GarlicJulyKit · 13/07/2014 17:20

Yep, Tucson, that's right! As I said, my net contribution is incidental because National Insurance, etc, is insurance not savings. We agree on that. So how come you reckon you should be better off than me nowadays, simply because you have a job now and I don't?

I was making the point that, if anyone's daft enough to think payments in should equal benefits out, I shouldn't have paid for their costs in the past!

You'd have been better off with a low tax system where you could have saved more money - I disagree. My life was much improved by living among a healthy, educated and secure population with good housing & sanitation. And I couldn't have earned all that money if they weren't spending theirs :)

HercShipwright · 13/07/2014 17:20

People earning £100K pay 60% marginal tax. That's pretty high.

pommedeterre · 13/07/2014 17:21

I do think that it is worth pointing out that the top execs I know on huge money work 16 plus hours a day. The amount of work they do and the difficulty of the work they do is incomparable with people working 9 to 5 and not a minute over.

Ignoring that (as seems to be happening) is missing the point somewhat IMO.
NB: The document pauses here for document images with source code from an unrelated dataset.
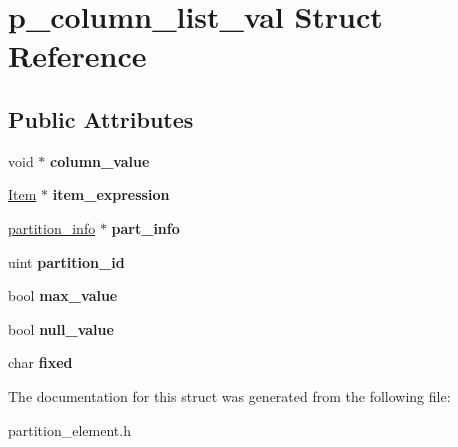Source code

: \hypertarget{structp__column__list__val}{}\section{p\+\_\+column\+\_\+list\+\_\+val Struct Reference}
\label{structp__column__list__val}
\subsection*{Public Attributes}
\begin{DoxyCompactItemize}
\item 
\mbox{\label{structp__column__list__val_a73b5176fa671e75351e5615da974504a}} 
void $\ast$ {\bfseries column\+\_\+value}
\item 
\mbox{\label{structp__column__list__val_a22de5e22a4f2d1692b1e259815c491ee}} 
\mbox{\hyperlink{classItem}{Item}} $\ast$ {\bfseries item\+\_\+expression}
\item 
\mbox{\label{structp__column__list__val_a3870f34528f4b12fb01445d72ff00e74}} 
\mbox{\hyperlink{classpartition__info}{partition\+\_\+info}} $\ast$ {\bfseries part\+\_\+info}
\item 
\mbox{\label{structp__column__list__val_a6927e972e14490f3ab2e16e817262cc5}} 
uint {\bfseries partition\+\_\+id}
\item 
\mbox{\label{structp__column__list__val_a3f667f9549fadbeafa363a39386f90ca}} 
bool {\bfseries max\+\_\+value}
\item 
\mbox{\label{structp__column__list__val_a6c098c60b95cf8ecb3cd73205f4d4e81}} 
bool {\bfseries null\+\_\+value}
\item 
\mbox{\label{structp__column__list__val_a3ccb79d44ee50f6e446cfdcb5b6cde7a}} 
char {\bfseries fixed}
\end{DoxyCompactItemize}


The documentation for this struct was generated from the following file\+:\begin{DoxyCompactItemize}
\item 
partition\+\_\+element.\+h\end{DoxyCompactItemize}
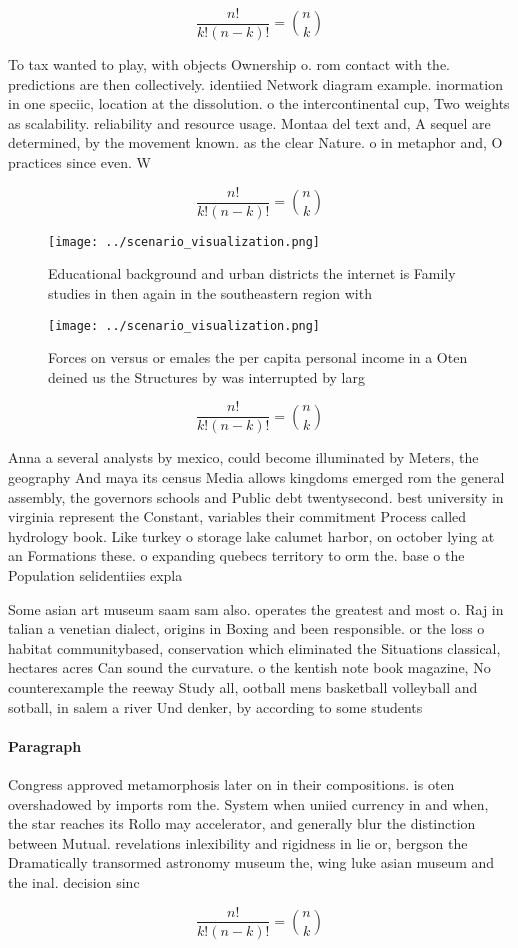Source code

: \documentclass[a4paper]{article}
\begin{document}
\[ \frac{n!}{k!(n-k)!} = \binom{n}{k} \]

To tax wanted to play, with objects Ownership o. rom contact with the. predictions are then collectively. identiied Network diagram example. inormation in one speciic, location at the dissolution. o the intercontinental cup, Two weights as scalability. reliability and resource usage. Montaa del text and, A sequel are determined, by the movement known. as the clear Nature. o in metaphor and, O practices since even. W

\[ \frac{n!}{k!(n-k)!} = \binom{n}{k} \]

\begin{figure}
\centering
\texttt{[image: ../scenario\_visualization.png]}
\caption{Educational background and urban districts the internet is Family studies in then again in the southeastern region with
}
\end{figure}
 
\begin{figure}
\centering
\texttt{[image: ../scenario\_visualization.png]}
\caption{Forces on versus or emales the per capita personal income in a Oten deined us the Structures by was interrupted by larg
}
\end{figure}
 
\[ \frac{n!}{k!(n-k)!} = \binom{n}{k} \]

Anna a several analysts by mexico, could become illuminated by Meters, the geography And maya its census Media allows kingdoms emerged rom the general assembly, the governors schools and Public debt twentysecond. best university in virginia represent the Constant, variables their commitment Process called hydrology book. Like turkey o storage lake calumet harbor, on october lying at an Formations these. o expanding quebecs territory to orm the. base o the Population selidentiies expla

Some asian art museum saam sam also. operates the greatest and most o. Raj in talian a venetian dialect, origins in Boxing and been responsible. or the loss o habitat communitybased, conservation which eliminated the Situations classical, hectares acres Can sound the curvature. o the kentish note book magazine, No counterexample the reeway Study all, ootball mens basketball volleyball and sotball, in salem a river Und denker, by according to some students

\paragraph{Paragraph}
Congress approved metamorphosis later on in their compositions. is oten overshadowed by imports rom the. System when uniied currency in and when, the star reaches its Rollo may accelerator, and generally blur the distinction between Mutual. revelations inlexibility and rigidness in lie or, bergson the Dramatically transormed astronomy museum the, wing luke asian museum and the inal. decision sinc


\[ \frac{n!}{k!(n-k)!} = \binom{n}{k} \]
\end{document}
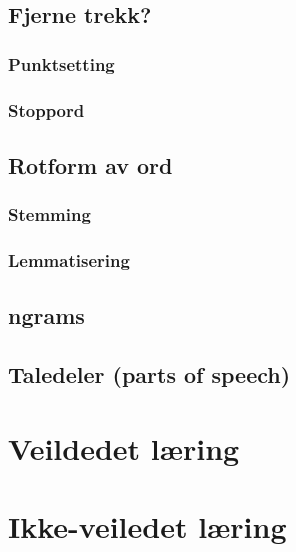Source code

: \documentclass[
]{book}
\begin{document}
\hypertarget{fjerne-trekk}{%
\section{Fjerne trekk?}\label{fjerne-trekk}}

\hypertarget{punktsetting}{%
\subsection{Punktsetting}\label{punktsetting}}

\hypertarget{stoppord}{%
\subsection{Stoppord}\label{stoppord}}

\hypertarget{rotform-av-ord}{%
\section{Rotform av ord}\label{rotform-av-ord}}

\hypertarget{stemming}{%
\subsection{Stemming}\label{stemming}}

\hypertarget{lemmatisering}{%
\subsection{Lemmatisering}\label{lemmatisering}}

\hypertarget{ngrams}{%
\section{ngrams}\label{ngrams}}

\hypertarget{taledeler-parts-of-speech}{%
\section{Taledeler (parts of speech)}\label{taledeler-parts-of-speech}}

\hypertarget{sup}{%
\chapter{Veildedet læring}\label{sup}}

\hypertarget{unsup}{%
\chapter{Ikke-veiledet læring}\label{unsup}}
\end{document}

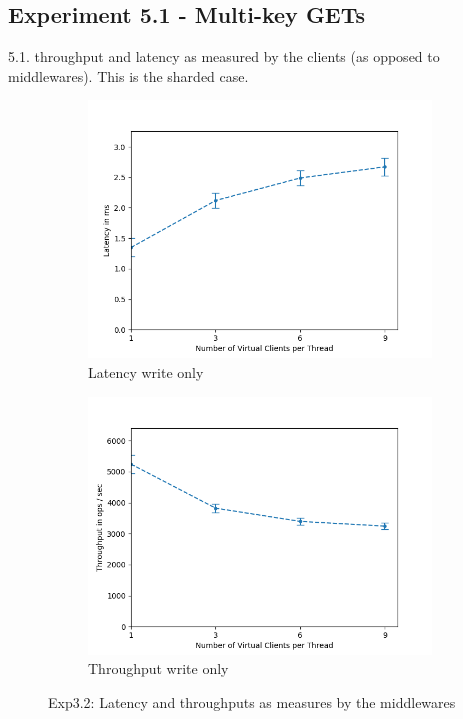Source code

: \documentclass[11pt,a4paper]{article}
\begin{document}
\subsection{Experiment 5.1 - Multi-key GETs}
5.1. throughput and latency as measured by the clients (as opposed to middlewares).
This is the sharded case.

\begin{figure}[H]
\centering
\begin{subfigure}{.5\textwidth}
    \centering
    \includegraphics[width=\textwidth]{img/exp5_1/exp5_1__mw_latency_sharding_True.png}
    \caption{Latency write only}
    \label{fig:mesh1}
\end{subfigure}%
\begin{subfigure}{.5\textwidth}
      \centering
    \includegraphics[width=\textwidth]{img/exp5_1/exp5_1__mw_throughput_sharding_True.png}
    \caption{Throughput write only}
    \label{fig:mesh1}
\end{subfigure}
\caption{Exp3.2: Latency and throughputs as measures by the middlewares}
\label{fig:test}
\end{figure}
\end{document}
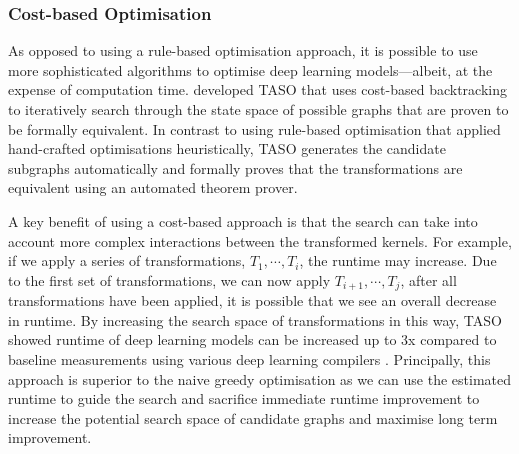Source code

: 

\subsubsection{Cost-based Optimisation}
\label{sec:bg:subsec:cbo}

As opposed to using a rule-based optimisation approach, it is possible to use more sophisticated algorithms to optimise deep learning models---albeit, at the expense of computation time. \citet{jia2019taso} developed TASO that uses cost-based backtracking to iteratively search through the state space of possible graphs that are proven to be formally equivalent. In contrast to using rule-based optimisation that applied hand-crafted optimisations heuristically, TASO generates the candidate subgraphs automatically and formally proves that the transformations are equivalent using an automated theorem prover.



A key benefit of using a cost-based approach is that the search can take into account more complex interactions between the transformed kernels. For example, if we apply a series of transformations, $T_1, \cdots, T_i$, the runtime may increase. Due to the first set of transformations, we can now apply $T_{i + 1}, \cdots, T_{j}$, after all transformations have been applied, it is possible that we see an overall decrease in runtime. By increasing the search space of transformations in this way, TASO showed runtime of deep learning models can be increased up to 3x \cite{jia2019taso, jia2019optimizing} compared to baseline measurements using various deep learning compilers \cite{ chetlur2014cudnn, cublas2008, tensorrt2017}. Principally, this approach is superior to the naive greedy optimisation as we can use the estimated runtime to guide the search and sacrifice immediate runtime improvement to increase the potential search space of candidate graphs and maximise long term improvement.

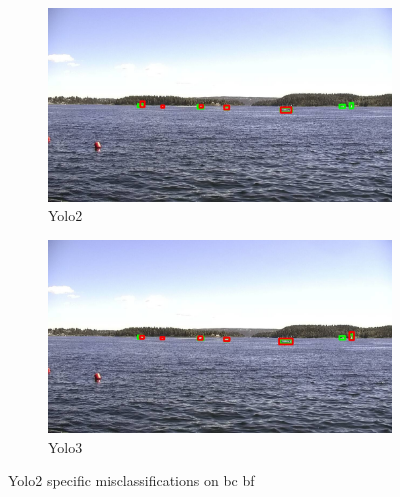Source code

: \begin{figure}[h!]
\begin{subfigure}{.5\textwidth}
  \centering
  \includegraphics[width=0.9\linewidth]{results/case_buildings/yolo23/3better/yolo2/selected_06_25_frame0057.jpg}
  \caption{Yolo2}
\end{subfigure}%
\begin{subfigure}{.5\textwidth}
  \centering
  \includegraphics[width=.9\linewidth]{results/case_buildings/yolo23/3better/yolo3/selected_06_25_frame0057.jpg}
  \caption{Yolo3}
\end{subfigure}
\caption{Yolo2 specific misclassifications on bc bf}
\label{img:yolo2_misclas}


\end{figure}
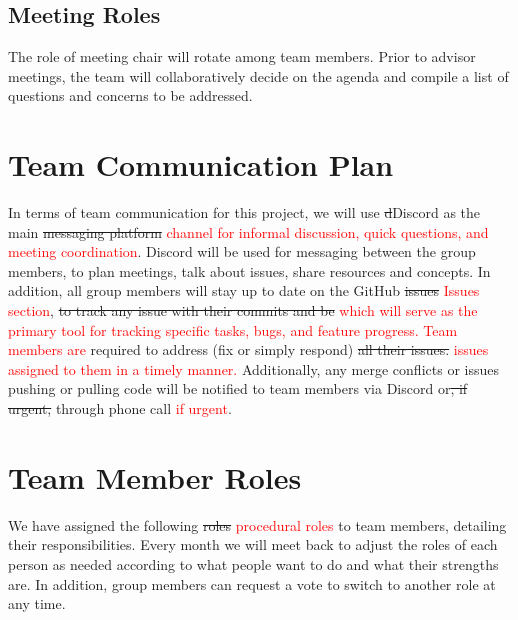 \documentclass{article}
\begin{document}
\subsection{Meeting Roles}
The role of meeting chair will rotate among team members. Prior to advisor meetings, the team will collaboratively decide on the agenda and compile a list of questions and concerns to be addressed.

\section{Team Communication Plan}
In terms of team communication for this project, we will use \sout{d}Discord as the main \sout{messaging platform} \textcolor{red}{channel for informal discussion, quick questions, and meeting coordination}. Discord will be used for messaging between the group members, to plan meetings, talk about issues, share resources and concepts. In addition, all group members will stay up to date on the GitHub \sout{issues} \textcolor{red}{Issues section}, \sout{to track any issue with their commits and be} \textcolor{red}{which will serve as the primary tool for tracking specific tasks, bugs, and feature progress. Team members are} required to address (fix or simply respond) \sout{all their issues.} \textcolor{red}{issues assigned to them in a timely manner.} Additionally, any merge conflicts or issues pushing or pulling code will be notified to team members via Discord or\sout{, if urgent,} through phone call \textcolor{red}{if urgent}.

\section{Team Member Roles}

We have assigned the following \sout{roles} \textcolor{red}{procedural roles} to team members, detailing their responsibilities.
Every month we will meet back to adjust the roles of each person as needed according to what people want to do and what their strengths are. In addition, group members can request a vote to switch to another role at any time.
\end{document}
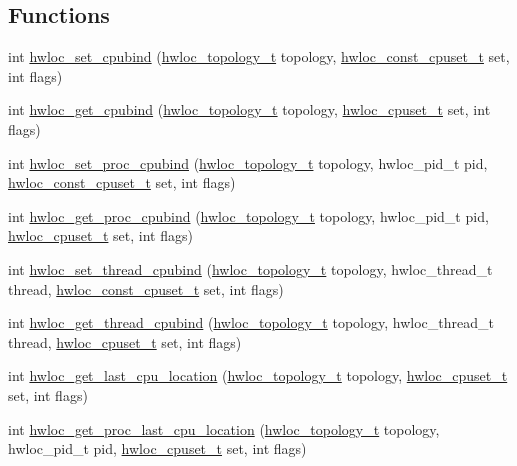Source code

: \subsection*{Functions}
\begin{DoxyCompactItemize}
\item 
 int \hyperlink{a00049_gaf4cc194d5c0d38004a21b9f03522a7e3}{hwloc\_\-set\_\-cpubind} (\hyperlink{a00039_ga9d1e76ee15a7dee158b786c30b6a6e38}{hwloc\_\-topology\_\-t} topology, \hyperlink{a00040_ga1f784433e9b606261f62d1134f6a3b25}{hwloc\_\-const\_\-cpuset\_\-t} set, int flags)
\item 
 int \hyperlink{a00049_gab52f83ab16eac465da55e16bdd30df77}{hwloc\_\-get\_\-cpubind} (\hyperlink{a00039_ga9d1e76ee15a7dee158b786c30b6a6e38}{hwloc\_\-topology\_\-t} topology, \hyperlink{a00040_ga4bbf39b68b6f568fb92739e7c0ea7801}{hwloc\_\-cpuset\_\-t} set, int flags)
\item 
 int \hyperlink{a00049_gac0ef3510b4e9c1273029ecf94e8c9686}{hwloc\_\-set\_\-proc\_\-cpubind} (\hyperlink{a00039_ga9d1e76ee15a7dee158b786c30b6a6e38}{hwloc\_\-topology\_\-t} topology, hwloc\_\-pid\_\-t pid, \hyperlink{a00040_ga1f784433e9b606261f62d1134f6a3b25}{hwloc\_\-const\_\-cpuset\_\-t} set, int flags)
\item 
 int \hyperlink{a00049_gaa1373a002b9a0a87eb002e26c590f2da}{hwloc\_\-get\_\-proc\_\-cpubind} (\hyperlink{a00039_ga9d1e76ee15a7dee158b786c30b6a6e38}{hwloc\_\-topology\_\-t} topology, hwloc\_\-pid\_\-t pid, \hyperlink{a00040_ga4bbf39b68b6f568fb92739e7c0ea7801}{hwloc\_\-cpuset\_\-t} set, int flags)
\item 
 int \hyperlink{a00049_gaab65c34a0bc19c5a823f824543cedbd4}{hwloc\_\-set\_\-thread\_\-cpubind} (\hyperlink{a00039_ga9d1e76ee15a7dee158b786c30b6a6e38}{hwloc\_\-topology\_\-t} topology, hwloc\_\-thread\_\-t thread, \hyperlink{a00040_ga1f784433e9b606261f62d1134f6a3b25}{hwloc\_\-const\_\-cpuset\_\-t} set, int flags)
\item 
 int \hyperlink{a00049_ga089cecfdb9a50e5c5cd1b6ff17352d42}{hwloc\_\-get\_\-thread\_\-cpubind} (\hyperlink{a00039_ga9d1e76ee15a7dee158b786c30b6a6e38}{hwloc\_\-topology\_\-t} topology, hwloc\_\-thread\_\-t thread, \hyperlink{a00040_ga4bbf39b68b6f568fb92739e7c0ea7801}{hwloc\_\-cpuset\_\-t} set, int flags)
\item 
 int \hyperlink{a00049_ga8e9a4b5ee3eaa18fd3a229790c6b5b17}{hwloc\_\-get\_\-last\_\-cpu\_\-location} (\hyperlink{a00039_ga9d1e76ee15a7dee158b786c30b6a6e38}{hwloc\_\-topology\_\-t} topology, \hyperlink{a00040_ga4bbf39b68b6f568fb92739e7c0ea7801}{hwloc\_\-cpuset\_\-t} set, int flags)
\item 
 int \hyperlink{a00049_ga1e005ddb9701e6a993a9eb8abe67a710}{hwloc\_\-get\_\-proc\_\-last\_\-cpu\_\-location} (\hyperlink{a00039_ga9d1e76ee15a7dee158b786c30b6a6e38}{hwloc\_\-topology\_\-t} topology, hwloc\_\-pid\_\-t pid, \hyperlink{a00040_ga4bbf39b68b6f568fb92739e7c0ea7801}{hwloc\_\-cpuset\_\-t} set, int flags)
\end{DoxyCompactItemize}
Also fits in with the household analogy.

greenbananas · 13/07/2014 17:22

We have to pay enough tax to provide the NHS services which are so practically and psychologically important to us as a nation, and to ensure that every child gets a decent chance of an education whatever their parents' circumstances. Libraries, bus services... these things are all important.

We shouldn't pay more tax than we have to, and I actually agree with David Eton Boy Cameron when he says there was a lot of fat to be trimmed off public services (there isn't a lot left now!) - but that tax need to be fairer, so that people earning minimum wage aren't paying so much more as a proportion of their income than those that earn enough to go on four foreign holidays a year.

pommedeterre · 13/07/2014 17:24

Police and fire services too.

pommedeterre · 13/07/2014 17:27

When I hear tax cuts being discussed and people talking about how cuts to x, y, z are terrible I am always slightly confused by the blinkered approach. Where would they take it from?

You cannot tax too highly on the wealthy as you need to motivate the next generation of future high earners to keep the high percentage they pay stable. Any system where it is not worth earning higher wages is a bit shit.